Dataset entries
++++

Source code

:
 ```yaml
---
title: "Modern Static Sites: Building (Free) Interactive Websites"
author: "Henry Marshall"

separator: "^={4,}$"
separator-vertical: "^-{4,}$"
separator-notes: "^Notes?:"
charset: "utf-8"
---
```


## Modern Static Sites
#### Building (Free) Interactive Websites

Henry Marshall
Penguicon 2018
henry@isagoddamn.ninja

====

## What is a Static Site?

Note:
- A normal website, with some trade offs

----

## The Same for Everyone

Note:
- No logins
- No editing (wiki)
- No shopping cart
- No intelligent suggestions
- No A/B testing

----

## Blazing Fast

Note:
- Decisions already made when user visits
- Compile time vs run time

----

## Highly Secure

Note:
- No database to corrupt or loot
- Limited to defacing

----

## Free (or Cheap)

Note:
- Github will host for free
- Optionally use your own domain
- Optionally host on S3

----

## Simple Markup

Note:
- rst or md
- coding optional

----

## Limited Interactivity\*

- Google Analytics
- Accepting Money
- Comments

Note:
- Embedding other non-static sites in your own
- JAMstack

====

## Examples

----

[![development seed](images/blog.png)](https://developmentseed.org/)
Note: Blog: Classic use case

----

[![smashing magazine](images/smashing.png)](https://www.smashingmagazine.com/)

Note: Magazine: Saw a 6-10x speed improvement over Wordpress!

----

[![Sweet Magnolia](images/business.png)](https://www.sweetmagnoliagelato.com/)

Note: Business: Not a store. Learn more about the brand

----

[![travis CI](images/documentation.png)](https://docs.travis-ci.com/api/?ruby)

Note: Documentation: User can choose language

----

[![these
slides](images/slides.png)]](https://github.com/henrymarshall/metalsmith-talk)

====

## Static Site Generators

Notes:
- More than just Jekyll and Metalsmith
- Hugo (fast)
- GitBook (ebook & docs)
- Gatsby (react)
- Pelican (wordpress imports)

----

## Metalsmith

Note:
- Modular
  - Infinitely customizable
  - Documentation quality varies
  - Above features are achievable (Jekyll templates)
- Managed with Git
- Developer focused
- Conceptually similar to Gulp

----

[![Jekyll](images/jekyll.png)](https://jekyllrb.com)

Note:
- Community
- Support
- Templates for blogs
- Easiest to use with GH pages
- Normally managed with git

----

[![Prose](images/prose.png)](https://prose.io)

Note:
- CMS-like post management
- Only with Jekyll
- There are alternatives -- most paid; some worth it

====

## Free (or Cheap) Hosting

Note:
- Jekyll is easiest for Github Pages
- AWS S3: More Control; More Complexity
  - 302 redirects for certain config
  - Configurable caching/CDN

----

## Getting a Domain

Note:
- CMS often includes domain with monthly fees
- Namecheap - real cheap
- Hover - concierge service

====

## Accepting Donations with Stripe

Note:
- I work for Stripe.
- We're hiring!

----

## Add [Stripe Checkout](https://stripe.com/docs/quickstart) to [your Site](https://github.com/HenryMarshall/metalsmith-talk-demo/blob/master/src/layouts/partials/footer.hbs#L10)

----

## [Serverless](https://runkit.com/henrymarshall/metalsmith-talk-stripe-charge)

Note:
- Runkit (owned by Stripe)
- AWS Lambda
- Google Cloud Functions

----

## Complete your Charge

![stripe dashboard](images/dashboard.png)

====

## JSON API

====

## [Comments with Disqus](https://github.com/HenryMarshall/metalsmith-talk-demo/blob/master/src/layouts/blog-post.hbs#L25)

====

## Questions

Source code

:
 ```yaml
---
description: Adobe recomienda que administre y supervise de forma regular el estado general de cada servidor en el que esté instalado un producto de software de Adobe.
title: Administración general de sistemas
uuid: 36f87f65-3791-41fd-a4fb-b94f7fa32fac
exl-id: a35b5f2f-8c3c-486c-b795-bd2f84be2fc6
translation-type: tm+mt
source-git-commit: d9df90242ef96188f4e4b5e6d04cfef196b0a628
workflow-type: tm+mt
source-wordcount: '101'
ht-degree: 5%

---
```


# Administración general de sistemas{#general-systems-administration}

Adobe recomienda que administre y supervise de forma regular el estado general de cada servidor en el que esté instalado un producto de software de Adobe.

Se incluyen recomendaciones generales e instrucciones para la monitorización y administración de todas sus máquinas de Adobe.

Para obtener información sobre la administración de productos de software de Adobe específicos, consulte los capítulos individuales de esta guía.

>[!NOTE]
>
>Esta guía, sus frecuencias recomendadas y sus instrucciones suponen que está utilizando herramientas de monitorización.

++++

## Your objective
Going through the data above, please tally the lines that contain the string "cada" and return only the total.

## Exercise solution
2